◆ WORK TO BE COMPLETED
Go through the entries and copy every line that has the string "pink" in it.

◆ Collected data
>>

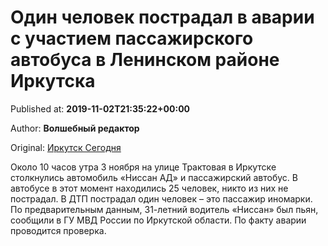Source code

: 
# Один человек пострадал в аварии с участием пассажирского автобуса в Ленинском районе Иркутска

Published at: **2019-11-02T21:35:22+00:00**

Author: **Волшебный редактор**

Original: [Иркутск Сегодня](https://irk.today/2019/11/03/odin-chelovek-postradal-v-avarii-s-uchastiem-passazhirskogo-avtobusa-v-leninskom-rajone-irkutska/)

Около 10 часов утра 3 ноября на улице Трактовая в Иркутске столкнулись автомобиль «Ниссан АД» и пассажирский автобус. В автобусе в этот момент находились 25 человек, никто из них не пострадал.
В ДТП пострадал один человек – это пассажир иномарки.
По предварительным данным, 31-летний водитель «Ниссан» был пьян, сообщили в ГУ МВД России по Иркутской области. По факту аварии проводится проверка.
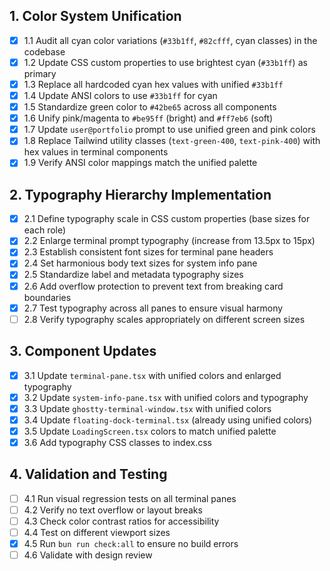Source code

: ## 1. Color System Unification

- [x] 1.1 Audit all cyan color variations (`#33b1ff`, `#82cfff`, cyan classes)
      in the codebase
- [x] 1.2 Update CSS custom properties to use brightest cyan (`#33b1ff`) as
      primary
- [x] 1.3 Replace all hardcoded cyan hex values with unified `#33b1ff`
- [x] 1.4 Update ANSI colors to use `#33b1ff` for cyan
- [x] 1.5 Standardize green color to `#42be65` across all components
- [x] 1.6 Unify pink/magenta to `#be95ff` (bright) and `#ff7eb6` (soft)
- [x] 1.7 Update `user@portfolio` prompt to use unified green and pink colors
- [x] 1.8 Replace Tailwind utility classes (`text-green-400`, `text-pink-400`)
      with hex values in terminal components
- [x] 1.9 Verify ANSI color mappings match the unified palette

## 2. Typography Hierarchy Implementation

- [x] 2.1 Define typography scale in CSS custom properties (base sizes for each
      role)
- [x] 2.2 Enlarge terminal prompt typography (increase from 13.5px to 15px)
- [x] 2.3 Establish consistent font sizes for terminal pane headers
- [x] 2.4 Set harmonious body text sizes for system info pane
- [x] 2.5 Standardize label and metadata typography sizes
- [x] 2.6 Add overflow protection to prevent text from breaking card boundaries
- [x] 2.7 Test typography across all panes to ensure visual harmony
- [ ] 2.8 Verify typography scales appropriately on different screen sizes

## 3. Component Updates

- [x] 3.1 Update `terminal-pane.tsx` with unified colors and enlarged typography
- [x] 3.2 Update `system-info-pane.tsx` with unified colors and typography
- [x] 3.3 Update `ghostty-terminal-window.tsx` with unified colors
- [x] 3.4 Update `floating-dock-terminal.tsx` (already using unified colors)
- [x] 3.5 Update `LoadingScreen.tsx` colors to match unified palette
- [x] 3.6 Add typography CSS classes to index.css

## 4. Validation and Testing

- [ ] 4.1 Run visual regression tests on all terminal panes
- [ ] 4.2 Verify no text overflow or layout breaks
- [ ] 4.3 Check color contrast ratios for accessibility
- [ ] 4.4 Test on different viewport sizes
- [x] 4.5 Run `bun run check:all` to ensure no build errors
- [ ] 4.6 Validate with design review
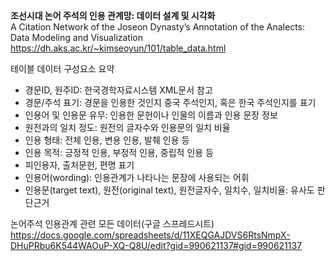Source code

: <b>조선시대 논어 주석의 인용 관계망: 데이터 설계 및 시각화</b><br/>
A Citation Network of the Joseon Dynasty’s Annotation of the Analects: Data Modeling and Visualization
https://dh.aks.ac.kr/~kimseoyun/101/table_data.html

테이블 데이터 구성요소 요약<br/>
- 경문ID, 원주ID: 한국경학자료시스템 XML문서 참고
- 경문/주석 표기: 경문을 인용한 것인지 중국 주석인지, 혹은 한국 주석인지를 표기
- 인용어 및 인용문 유무: 인용한 문헌이나 인물의 이름과 인용 문장 정보
- 원전과의 일치 정도: 원전의 글자수와 인용문의 일치 비율
- 인용 형태: 전체 인용, 변용 인용, 발췌 인용 등
- 인용 목적: 긍정적 인용, 부정적 인용, 중립적 인용 등
- 피인용자, 출처문헌, 편명 표기
- 인용어(wording): 인용관계가 나타나는 문장에 사용되는 어휘
- 인용문(target text), 원전(original text), 원전글자수, 일치수, 일치비율: 유사도 판단근거
  
논어주석 인용관계 관련 모든 데이터(구글 스프레드시트)<br/>
https://docs.google.com/spreadsheets/d/11XEQGAJDVS6RtsNmpX-DHuPRbu6K544WAOuP-XQ-Q8U/edit?gid=990621137#gid=990621137
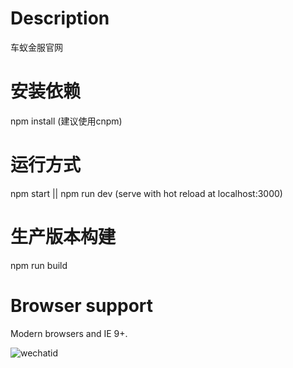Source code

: # Description
车蚁金服官网
# 安装依赖
npm install (建议使用cnpm)
# 运行方式
npm start || npm run dev (serve with hot reload at localhost:3000)

# 生产版本构建
npm run build

# Browser support
Modern browsers and IE 9+.


![wechatid](https://img.51bankcar.cn/h5/com/logo.png)
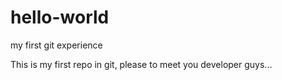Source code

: # hello-world
my first git experience

This is my first repo in git, please to meet you developer guys...
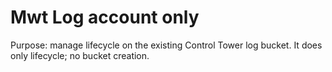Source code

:# Mwt Log account only

Purpose: manage lifecycle on the existing Control Tower log bucket.
It does only lifecycle; no bucket creation.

<<

◆ OUTPUT FOR THIS TASK
- [x] 1.6 Unify pink/magenta to `#be95ff` (bright) and `#ff7eb6` (soft)
- [x] 1.7 Update `user@portfolio` prompt to use unified green and pink colors
- [x] 1.8 Replace Tailwind utility classes (`text-green-400`, `text-pink-400`)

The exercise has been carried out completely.